(Stored data entries)
* * *

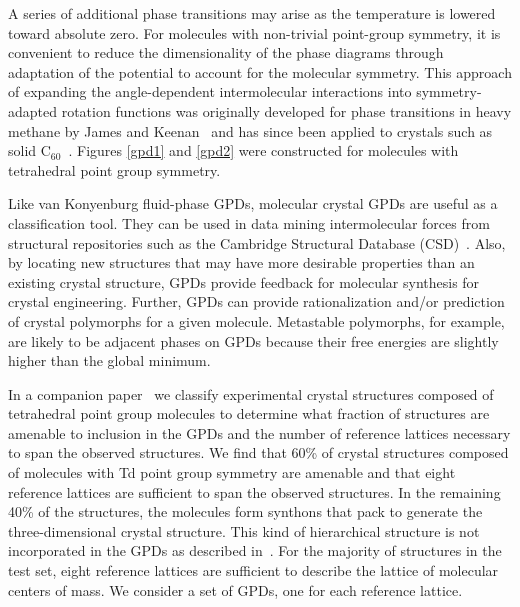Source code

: \documentclass[preprint]{iucr}              %
\begin{document}
A series of additional phase transitions may arise as the
temperature is lowered toward absolute zero. For molecules with non-trivial
point-group symmetry, it is convenient to reduce the dimensionality of the phase
diagrams through adaptation of the potential to account for the molecular
symmetry. This approach of expanding the angle-dependent intermolecular
interactions into symmetry-adapted rotation functions was originally developed
for phase transitions in heavy methane by James and Keenan~\cite{James59} and
has since been applied to crystals such as solid
C$_{60}$~\cite{Michel92,Lamoen99}.  Figures \ref{gpd1} and \ref{gpd2} were
constructed for molecules with tetrahedral point group symmetry.

Like van Konyenburg fluid-phase GPDs, molecular crystal
GPDs are useful as a classification tool.  They can be used in data mining intermolecular forces from
structural repositories such as the Cambridge Structural Database
(CSD)~\cite{Allen02}.  Also, by locating new structures that may have more
desirable properties than an existing
crystal structure, GPDs provide feedback for molecular synthesis for crystal engineering. Further, GPDs
can provide rationalization and/or prediction of crystal polymorphs for a given
molecule.  Metastable polymorphs, for example, are likely to be adjacent phases
on GPDs because their free energies are slightly higher than the global
minimum.

In a companion paper~\cite{McClurg09} we classify
experimental crystal structures composed of tetrahedral point group molecules to
determine what fraction of structures are amenable to inclusion in the GPDs and
the number of reference lattices necessary to span the observed structures.  We
find that 60\% of crystal structures composed of molecules with Td point group
symmetry are amenable and that eight reference lattices are sufficient to span
the observed structures.  In the remaining 40\% of the structures, the molecules
form synthons that pack to generate the three-dimensional crystal structure. 
This kind of hierarchical structure is not incorporated in the GPDs as described
in~\cite{Mettes04}.  For the majority of structures in the test set, eight
reference lattices are sufficient to describe the lattice of molecular centers
of mass.  We consider a set of GPDs, one for each reference lattice.  
\end{document}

* * *

* [Work request] Look through the entries above and copy each line that has "polymorphs" in it.

* [Answer to this exercise]
can provide rationalization and/or prediction of crystal polymorphs for a given
molecule.  Metastable polymorphs, for example, are likely to be adjacent phases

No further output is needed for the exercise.